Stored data

§ §

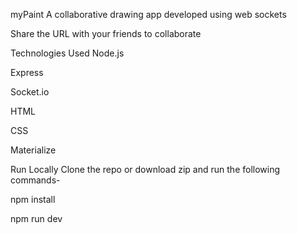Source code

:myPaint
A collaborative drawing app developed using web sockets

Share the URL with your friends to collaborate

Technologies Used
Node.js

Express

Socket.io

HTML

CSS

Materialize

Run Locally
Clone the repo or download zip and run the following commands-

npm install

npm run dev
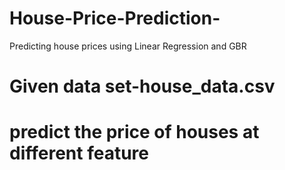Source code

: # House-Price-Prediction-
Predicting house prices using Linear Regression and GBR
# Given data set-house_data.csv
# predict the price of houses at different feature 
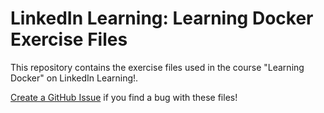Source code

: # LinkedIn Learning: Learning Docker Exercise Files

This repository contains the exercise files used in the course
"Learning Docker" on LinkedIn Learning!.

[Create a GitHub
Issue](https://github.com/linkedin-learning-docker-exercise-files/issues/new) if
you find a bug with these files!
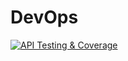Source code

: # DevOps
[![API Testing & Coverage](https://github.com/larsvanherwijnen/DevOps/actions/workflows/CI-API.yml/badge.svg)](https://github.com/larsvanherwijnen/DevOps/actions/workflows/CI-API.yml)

§ §

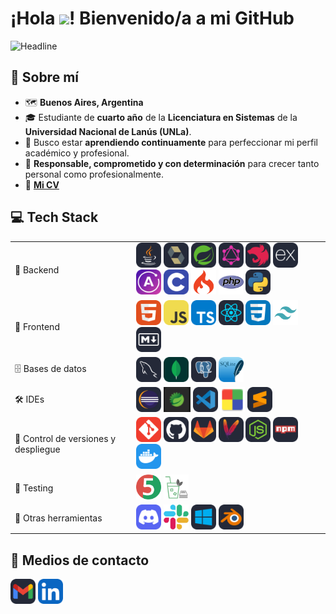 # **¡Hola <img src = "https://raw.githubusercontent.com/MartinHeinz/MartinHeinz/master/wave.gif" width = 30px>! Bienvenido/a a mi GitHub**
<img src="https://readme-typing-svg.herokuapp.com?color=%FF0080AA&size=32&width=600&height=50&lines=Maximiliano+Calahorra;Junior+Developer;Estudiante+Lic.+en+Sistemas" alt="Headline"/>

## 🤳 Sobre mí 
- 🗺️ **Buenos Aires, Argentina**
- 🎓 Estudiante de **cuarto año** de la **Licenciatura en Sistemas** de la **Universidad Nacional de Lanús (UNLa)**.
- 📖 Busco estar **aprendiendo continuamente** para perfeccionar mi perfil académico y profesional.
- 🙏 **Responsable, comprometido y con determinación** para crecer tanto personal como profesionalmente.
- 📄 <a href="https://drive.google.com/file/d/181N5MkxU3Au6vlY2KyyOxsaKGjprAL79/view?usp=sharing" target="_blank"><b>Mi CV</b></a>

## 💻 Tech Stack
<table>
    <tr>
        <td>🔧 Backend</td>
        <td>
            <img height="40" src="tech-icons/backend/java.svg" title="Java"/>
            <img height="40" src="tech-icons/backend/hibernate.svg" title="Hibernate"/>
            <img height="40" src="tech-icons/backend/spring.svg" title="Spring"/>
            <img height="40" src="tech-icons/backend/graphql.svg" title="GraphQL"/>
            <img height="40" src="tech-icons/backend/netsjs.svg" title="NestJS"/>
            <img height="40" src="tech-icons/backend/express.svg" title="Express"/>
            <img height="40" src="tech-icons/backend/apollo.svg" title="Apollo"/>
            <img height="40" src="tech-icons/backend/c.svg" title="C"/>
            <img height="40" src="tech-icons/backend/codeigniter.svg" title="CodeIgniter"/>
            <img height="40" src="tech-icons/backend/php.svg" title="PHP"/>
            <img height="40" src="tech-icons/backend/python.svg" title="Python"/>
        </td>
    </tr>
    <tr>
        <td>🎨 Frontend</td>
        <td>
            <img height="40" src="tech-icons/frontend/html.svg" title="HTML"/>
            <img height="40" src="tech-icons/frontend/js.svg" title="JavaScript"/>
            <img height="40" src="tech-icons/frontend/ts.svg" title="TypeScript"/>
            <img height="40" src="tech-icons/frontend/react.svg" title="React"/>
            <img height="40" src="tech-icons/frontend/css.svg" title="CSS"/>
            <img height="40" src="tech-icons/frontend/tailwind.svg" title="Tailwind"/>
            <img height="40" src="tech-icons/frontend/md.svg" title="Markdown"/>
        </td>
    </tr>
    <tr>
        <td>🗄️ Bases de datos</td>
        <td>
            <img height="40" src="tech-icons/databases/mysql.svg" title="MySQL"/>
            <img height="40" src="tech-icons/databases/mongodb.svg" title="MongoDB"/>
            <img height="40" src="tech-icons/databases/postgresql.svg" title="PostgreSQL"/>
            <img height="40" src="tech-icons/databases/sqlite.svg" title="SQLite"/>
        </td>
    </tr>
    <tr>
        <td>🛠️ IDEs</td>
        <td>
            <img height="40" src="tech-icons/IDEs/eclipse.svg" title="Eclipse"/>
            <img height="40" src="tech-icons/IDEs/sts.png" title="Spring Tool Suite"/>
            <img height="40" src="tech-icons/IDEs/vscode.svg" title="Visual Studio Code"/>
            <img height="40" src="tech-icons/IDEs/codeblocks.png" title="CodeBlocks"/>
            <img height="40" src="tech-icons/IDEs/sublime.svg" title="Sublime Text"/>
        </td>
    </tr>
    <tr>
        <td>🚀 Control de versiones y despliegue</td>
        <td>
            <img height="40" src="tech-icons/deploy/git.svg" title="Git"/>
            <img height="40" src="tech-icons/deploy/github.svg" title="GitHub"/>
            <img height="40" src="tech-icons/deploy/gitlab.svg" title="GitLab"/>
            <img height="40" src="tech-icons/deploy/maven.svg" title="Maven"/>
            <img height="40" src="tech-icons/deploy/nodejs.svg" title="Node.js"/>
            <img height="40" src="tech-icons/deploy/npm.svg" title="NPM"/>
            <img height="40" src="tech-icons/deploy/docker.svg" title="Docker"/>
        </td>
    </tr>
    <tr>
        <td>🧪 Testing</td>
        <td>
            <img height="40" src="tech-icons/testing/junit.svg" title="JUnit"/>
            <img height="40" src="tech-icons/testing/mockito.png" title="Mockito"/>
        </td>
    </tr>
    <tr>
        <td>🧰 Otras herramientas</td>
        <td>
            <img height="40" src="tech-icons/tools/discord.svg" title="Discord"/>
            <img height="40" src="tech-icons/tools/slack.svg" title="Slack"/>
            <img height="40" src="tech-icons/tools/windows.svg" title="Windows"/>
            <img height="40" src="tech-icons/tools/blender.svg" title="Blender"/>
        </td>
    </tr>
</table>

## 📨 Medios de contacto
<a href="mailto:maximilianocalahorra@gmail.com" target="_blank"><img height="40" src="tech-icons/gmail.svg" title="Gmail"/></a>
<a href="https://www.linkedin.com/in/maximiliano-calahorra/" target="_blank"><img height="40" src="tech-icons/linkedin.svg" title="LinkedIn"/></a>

§ §

Your goal: Please go line by line through the records above, copying each one that holds the string "Spring".

Response to the task:
            <img height="40" src="tech-icons/backend/spring.svg" title="Spring"/>
            <img height="40" src="tech-icons/IDEs/sts.png" title="Spring Tool Suite"/>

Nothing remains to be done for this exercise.